Using machine learning to combat environmental degradation on a global scale

Leveraging machine learning algorithms to sift through terabytes of high-resolution satellite data, a new report by AidData and the Global Environment Facility has identified the factors that contribute to land degradation on a global scale.

January 11, 2017

Sarina Patterson, John Custer

A bird's eye view of the stark contrast between the forest and agricultural landscapes near Rio Branco, Acre, Brazil. Photo by Kate Evans for Center for International Forestry Research (CIFOR), licensed under (CC BY-NC 2.0).

Leveraging machine learning algorithms to sift through terabytes of high-resolution satellite data, a new report by AidData and the Global Environment Facility has identified the factors that contribute to land degradation on a global scale.

Land degradation occurs when the environment is negatively affected by human activity, resulting in the loss of agricultural productivity, forest cover, biomass, or biodiversity. A growing threat, it is estimated that up to 40% of the world’s agricultural lands are seriously degraded.

The Global Environment Facility (GEF) has worked for years to combat land degradation in forests around the world, and needed to understand where they were succeeding — and why. To find out, AidData and the Independent Evaluation Office of the GEF joined together to assess the impact of GEF land degradation projects using cutting-edge research methods.

To measure project impact, AidData researchers used machine learning algorithms, a type of artificial intelligence (AI) that provides computers with the ability to learn without being explicitly programmed. These computer programs teach themselves to grow and change when exposed to new data.

Report author and AidData geospatial scientist Dan Runfola explained the study’s unique methods: “We trained our algorithm to sort through higher fidelity satellite data [30 meter resolution] than the usual 500 meter resolution common in global-scale studies. This meant that we could see changes to individual trees, not just the whole forest. Our algorithm was then able to compare areas with GEF projects to similar areas without those projects, at a very fine level, and build an accurate counterfactual of what would have happened to the land, good or bad, without those projects there.”

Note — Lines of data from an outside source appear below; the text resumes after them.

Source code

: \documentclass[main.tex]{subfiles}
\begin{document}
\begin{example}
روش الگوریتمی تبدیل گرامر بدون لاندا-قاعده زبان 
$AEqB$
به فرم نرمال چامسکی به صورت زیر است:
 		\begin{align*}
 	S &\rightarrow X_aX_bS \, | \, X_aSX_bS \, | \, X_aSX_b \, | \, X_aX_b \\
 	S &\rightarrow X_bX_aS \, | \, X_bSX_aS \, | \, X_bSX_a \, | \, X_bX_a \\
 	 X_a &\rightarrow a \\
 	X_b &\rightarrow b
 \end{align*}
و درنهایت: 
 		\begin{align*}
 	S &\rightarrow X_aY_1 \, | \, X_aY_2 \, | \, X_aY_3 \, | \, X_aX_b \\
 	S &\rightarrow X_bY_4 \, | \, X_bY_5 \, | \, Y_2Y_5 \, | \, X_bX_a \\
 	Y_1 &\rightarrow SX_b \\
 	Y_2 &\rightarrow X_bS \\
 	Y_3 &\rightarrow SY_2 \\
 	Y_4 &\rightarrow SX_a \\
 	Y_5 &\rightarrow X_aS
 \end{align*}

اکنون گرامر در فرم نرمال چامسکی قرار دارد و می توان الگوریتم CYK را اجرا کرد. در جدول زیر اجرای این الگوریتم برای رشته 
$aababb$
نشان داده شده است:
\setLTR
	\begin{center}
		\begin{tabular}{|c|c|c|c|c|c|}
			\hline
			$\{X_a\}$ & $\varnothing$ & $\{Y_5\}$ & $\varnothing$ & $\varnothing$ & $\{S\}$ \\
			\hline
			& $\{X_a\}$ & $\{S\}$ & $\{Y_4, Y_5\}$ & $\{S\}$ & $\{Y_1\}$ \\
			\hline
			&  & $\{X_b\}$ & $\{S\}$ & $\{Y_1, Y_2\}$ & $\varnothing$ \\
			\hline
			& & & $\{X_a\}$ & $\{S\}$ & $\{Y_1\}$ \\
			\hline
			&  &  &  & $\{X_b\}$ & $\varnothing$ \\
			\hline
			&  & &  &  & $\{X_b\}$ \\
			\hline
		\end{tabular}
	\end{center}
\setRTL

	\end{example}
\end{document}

Across the globe, GEF projects were found to increase both the number of trees in forests and the number of leaves on those trees. A value-for-money assessment shows that the average GEF project, which costs $4.2 million USD, sequesters around $7.5 million worth of carbon. The initial condition of the land where a project was located and its distance from urban areas both turned out to be key predictors of impact: projects tended to have a larger impact in areas that were more degraded to begin with, while projects located closer to urban areas tended to be less effective.Integrating research methods from three very different disciplines (geospatial analysis, econometric modeling, and artificial intelligence), this study is the first of its kind to use machine learning to not only sift through terabytes of satellite data and explicitly tie projects combating land degradation to positive changes in the environment, but also to mine the data to find insights for future program design.

Value of GEF land degradation projects

Integrating research methods from three very different disciplines (geospatial analysis, econometric modeling, and artificial intelligence), this study is the first of its kind to use machine learning to not only sift through terabytes of satellite data and explicitly tie projects combating land degradation to positive changes in the environment, but also to mine the data to find insights for future program design.

“Building data models based on real world scenarios and then mining them for spatial heterogeneity — which means, the differences in data points within a specific location — helps us find insights that may seem intuitive in hindsight, but that we otherwise never could have seen,” notes Runfola.

“For example, we observed a lag of about five years between when the programs to combat land degradation were implemented, and when they started having impact. Intuitively, that makes perfect sense: trees take time to grow, and maybe that time is about five years. This is a completely data-driven finding that helps the GEF plan for when they should begin future impact evaluations of their projects.”

Another discovery that will help the GEF moving forward is that projects in Asia and Africa were not successful in mitigating forest fragmentation, resulting in smaller, less contiguous forests than projects in other areas. The report notes that the initial state of forest fragmentation remains a key determinant in the average size of a forest tract.

“The big idea here is global-scale positive deviance from the norm,” says Runfola. “What this geospatial impact evaluation methodology does is point us toward where to look for the needle in a haystack of thousands of variables. If you visit http://labs.aiddata.org/gef and view the global map of GEF projects, you see a group of unsuccessful projects in Sub-Sarahan Africa. But amid this cluster of red dots, your eye is immediately drawn to that one green dot, that one successful project. And you can zero in on it to ask: what made this project successful where everything else failed? The machine learning algorithms we used in this study sort through the data, and learn to identify and pinpoint these so-called 'bright spots,' these areas of positive deviance — without being told how and where look for them. Now, evaluators can see clearly and instantly which areas merit further investigation.”

Moving forward, AidData will conduct three additional rounds of analysis with the GEF, and contribute to the 6th evaluation of the GEF by the Independent Evaluation Office, as mandated by the UN. AidData will also examine how project design and funding type contribute to GEF project success, and investigate the impact of the GEF’s portfolio on biodiversity outcomes.

Sarina Patterson is AidData's Communications Manager.

John Custer is AidData's Deputy Director of Communications and Data Analytics.